Dynamic photomask directed lithography based on electrically stimulated nematic liquid crystal architectures

Lithography technology is a powerful tool for preparing complex microstructures through projecting patterns from static templates with permanent features onto samples. To simplify fabrication and alignment processes, dynamic photomask for multiple configurations preparation becomes increasingly noteworthy. Hereby, we report a dynamic photomask by assembling the electrically stimulated nematic liquid crystal (NLC) into multifarious architectures. This results in reconfigurable and switchable diffraction patterns due to the hybrid phase arising from the NLC molecular orientations. These diffraction patterns are adopted as metamask to produce multiple microstructures with height gradients in one-step exposure and hierarchical microstructures through multiple in-situ exposures using standard photolithography.
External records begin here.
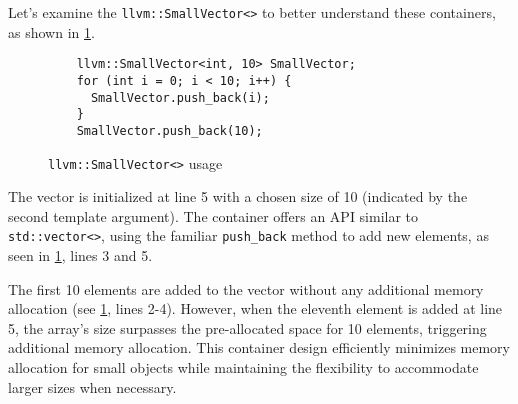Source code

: Let's examine the \texttt{llvm::SmallVector<>} to better understand
these containers, as shown in \cref{lis:ch4:smallvector}.  
\begin{figure}[H]
  \begin{verbatim}
    llvm::SmallVector<int, 10> SmallVector;
    for (int i = 0; i < 10; i++) {
      SmallVector.push_back(i);
    }
    SmallVector.push_back(10);
  \end{verbatim}
\caption{\texttt{llvm::SmallVector<>} usage}
\label{lis:ch4:smallvector}
\end{figure}

The vector is initialized at line 5 with a chosen size of 10 (indicated by the
second template argument). The container offers an API similar to
\texttt{std::vector<>}, using the familiar \texttt{push_back}
method to add new elements, as seen in \cref{lis:ch4:smallvector}, lines 3 and
5. 

The first 10 elements are added to the vector without any additional memory
allocation (see \cref{lis:ch4:smallvector}, lines 2-4). However, when the
eleventh element is added at line 5, the array's size surpasses the
pre-allocated space for 10 elements, triggering additional memory
allocation. This container design efficiently minimizes memory allocation for
small objects while maintaining the flexibility to accommodate larger sizes when
necessary. 

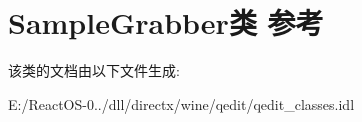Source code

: \hypertarget{class_sample_grabber}{}\section{Sample\+Grabber类 参考}
\label{class_sample_grabber}


该类的文档由以下文件生成\+:\begin{DoxyCompactItemize}
\item 
E\+:/\+React\+O\+S-\/0../dll/directx/wine/qedit/qedit\+\_\+classes.\+idl\end{DoxyCompactItemize}
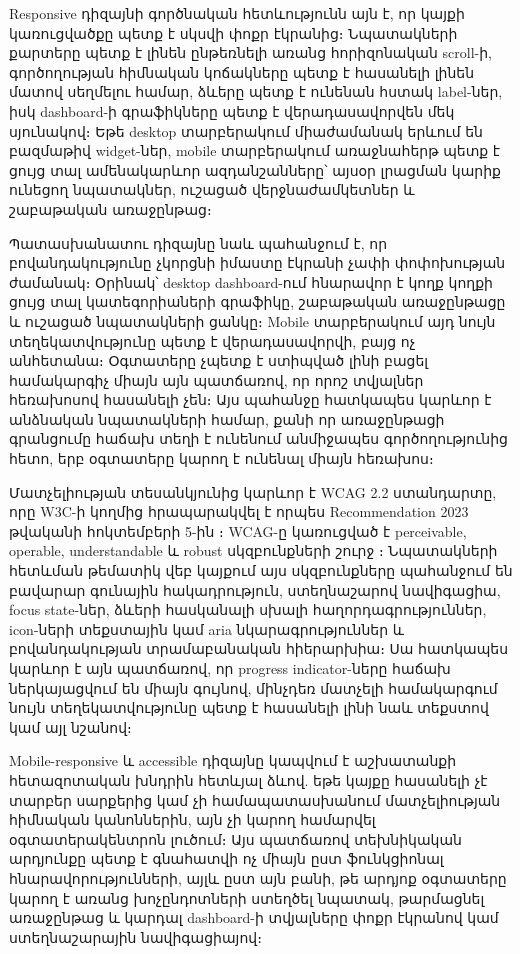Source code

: Responsive դիզայնի գործնական հետևությունն այն է, որ կայքի կառուցվածքը պետք է սկսվի փոքր էկրանից։ Նպատակների քարտերը պետք է լինեն ընթեռնելի առանց հորիզոնական scroll-ի, գործողության հիմնական կոճակները պետք է հասանելի լինեն մատով սեղմելու համար, ձևերը պետք է ունենան հստակ label-ներ, իսկ dashboard-ի գրաֆիկները պետք է վերադասավորվեն մեկ սյունակով։ Եթե desktop տարբերակում միաժամանակ երևում են բազմաթիվ widget-ներ, mobile տարբերակում առաջնահերթ պետք է ցույց տալ ամենակարևոր ազդանշանները՝ այսօր լրացման կարիք ունեցող նպատակներ, ուշացած վերջնաժամկետներ և շաբաթական առաջընթաց։

Պատասխանատու դիզայնը նաև պահանջում է, որ բովանդակությունը չկորցնի իմաստը էկրանի չափի փոփոխության ժամանակ։ Օրինակ՝ desktop dashboard-ում հնարավոր է կողք կողքի ցույց տալ կատեգորիաների գրաֆիկը, շաբաթական առաջընթացը և ուշացած նպատակների ցանկը։ Mobile տարբերակում այդ նույն տեղեկատվությունը պետք է վերադասավորվի, բայց ոչ անհետանա։ Օգտատերը չպետք է ստիպված լինի բացել համակարգիչ միայն այն պատճառով, որ որոշ տվյալներ հեռախոսով հասանելի չեն։ Այս պահանջը հատկապես կարևոր է անձնական նպատակների համար, քանի որ առաջընթացի գրանցումը հաճախ տեղի է ունենում անմիջապես գործողությունից հետո, երբ օգտատերը կարող է ունենալ միայն հեռախոս։

Մատչելիության տեսանկյունից կարևոր է WCAG 2.2 ստանդարտը, որը W3C-ի կողմից հրապարակվել է որպես Recommendation 2023 թվականի հոկտեմբերի 5-ին \autocite{w3cWcag22News,w3cWcag22}։ WCAG-ը կառուցված է perceivable, operable, understandable և robust սկզբունքների շուրջ \autocite{w3cWcag22}։ Նպատակների հետևման թեմատիկ վեբ կայքում այս սկզբունքները պահանջում են բավարար գունային հակադրություն, ստեղնաշարով նավիգացիա, focus state-ներ, ձևերի հասկանալի սխալի հաղորդագրություններ, icon-ների տեքստային կամ aria նկարագրություններ և բովանդակության տրամաբանական հիերարխիա։ Սա հատկապես կարևոր է այն պատճառով, որ progress indicator-ները հաճախ ներկայացվում են միայն գույնով, մինչդեռ մատչելի համակարգում նույն տեղեկատվությունը պետք է հասանելի լինի նաև տեքստով կամ այլ նշանով։

Mobile-responsive և accessible դիզայնը կապվում է աշխատանքի հետազոտական խնդրին հետևյալ ձևով. եթե կայքը հասանելի չէ տարբեր սարքերից կամ չի համապատասխանում մատչելիության հիմնական կանոններին, այն չի կարող համարվել օգտատերակենտրոն լուծում։ Այս պատճառով տեխնիկական արդյունքը պետք է գնահատվի ոչ միայն ըստ ֆունկցիոնալ հնարավորությունների, այլև ըստ այն բանի, թե արդյոք օգտատերը կարող է առանց խոչընդոտների ստեղծել նպատակ, թարմացնել առաջընթաց և կարդալ dashboard-ի տվյալները փոքր էկրանով կամ ստեղնաշարային նավիգացիայով։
The fabricated pattern has feature size about 3.2 times smaller than the electrode pattern and can be transferred onto silicon wafer. This strategy can be extended to design diverse microstructures with great flexibility and controllability, offers a promising avenue for fabricating metamaterials via complex structures with simplified lithography processes. Lithography technology enables the creation of intricate microstructures by projecting patterns from fixed templates onto samples. Liu et al. report a dynamic photomask using electrically stimulated nematic liquid crystals, which provides reconfigurable diffraction patterns, simplifying microstructure fabrication with enhanced flexibility and precision.